Ga naar de inhoud

Overal wad in de stad

Om mij heen zie ik de behoefte aan simpele rust. Aan het Terschellinger vakantiegevoel. Een eiland, waar je niet uit duizend bakkers hoeft te kiezen. Waar wandelen tegen de wind in, schelpen verzamelen en een kopje thee bij de open haard genoeg zijn. Oases van land op het wad, waar het ’s nachts echt stil is, buiten je hoofd en in je hoofd.
In de stad ontstaan haventjes van rust, cafeetjes waar niet alles swoest, uitspanningen waar de tijd op z’n gemakje tikt. Spelletjesavonden, breiclubjes, doorgeefboeken en online yoga schieten uit de grond.

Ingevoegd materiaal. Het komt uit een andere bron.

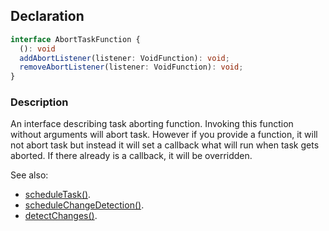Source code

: ## Declaration
```ts
interface AbortTaskFunction {
  (): void
  addAbortListener(listener: VoidFunction): void;
  removeAbortListener(listener: VoidFunction): void;
}
```
### Description
An interface describing task aborting function. Invoking this function without arguments will abort task. However if you provide a function, it will not abort task but instead it
will set a callback what will run when task gets aborted. If there already is a callback, it will be overridden.

See also:
  - [scheduleTask()](./schedule_task.md).
  - [scheduleChangeDetection()](./schedule_change_detection.md).
  - [detectChanges()](./detectChanges.md).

Ik kijk om me heen en zie mensen die allemaal een beetje moe zijn. Iedereen lijkt te zeggen: het is wel even genoeg. Was dit altijd al zo? Valt het me nu pas op? Of is het iets van de laatste tijd?

Groningen nu: haventjes van rust, cafeetjes waar niet alles swoest, uitspanningen waar de tijd op z’n gemakje tikt

Als ik kijk naar het einde van de jaren negentig, zie ik een andere tijd, een tijd waarin iedereen een afwasmachine heeft. Terugkijkend lijken de jaren negentig in vier woorden te vangen: better, bigger, faster, stronger. Je hoefde enkel rijk te worden om gelukkig te zijn. En dat leek niet zo moeilijk. Gewoon gaan studeren, je best doen, werken, trouwen en kinderen krijgen. Voilà, daar was je geld, je zekerheid en je geluk. Elke keer als je verhuisde ging je naar een groter huis, überhaupt werd alles steeds meer: meer spullen, meer overvloed. Niet dat ik me niet vermaakt heb, hoor! Zeker wel, ik verzamelde naarstig flippo’s, kon m’n lol niet op met m’n eerste mobiele telefoon en had de wereld aan kinderseries om uit te kiezen.
Het lijkt nu anders. Niet steeds meer of steeds sneller of steeds groter. Termen als bewuster, simplify, duurzaamheid en minimalisme voeren de boventoon. Een soort anti-termen omdat je juist niet met die grote terminologie bezig hoeft te zijn. Bewust zijn van jezelf en de wereld om je heen. Het is nu belangrijker om te weten wie je bent dan weten wat je wilt worden als je later groot bent. In de jaren negentig kregen we zoveel keuzes voorgeschoteld, en we knikten, en we knikten nogmaals. Inmiddels hebben we kramp in onze nek en komt de criticus naar boven. We zeggen vaker nee. Want wat heb je aan vijftien broeken? Aan dertig koffiemokken? We willen liever één broek van honderd euro die een paar jaar meegaat dan vijf broeken van twintig die het einde van de zomer niet halen. En uiteraard is het crisis. Of is die alweer over? Ik kan het niet meer bijhouden. Maar de crisis spoort de behoefte aan om bewuster met je geld om te gaan ook aan. Het riedeltje studeren-baan- trouwen-kinderen is niet meer de ultieme weg naar geluk. Het is een keuze geworden. En als je dat nog niet weet is het ook prima. We lijken wat minder te moeten en wat meer te mogen. Geld, zekerheid en geluk blijken geen synoniemen te zijn. Met wat minder spullen lijken we minder moe en wie weet wel iets gelukkiger.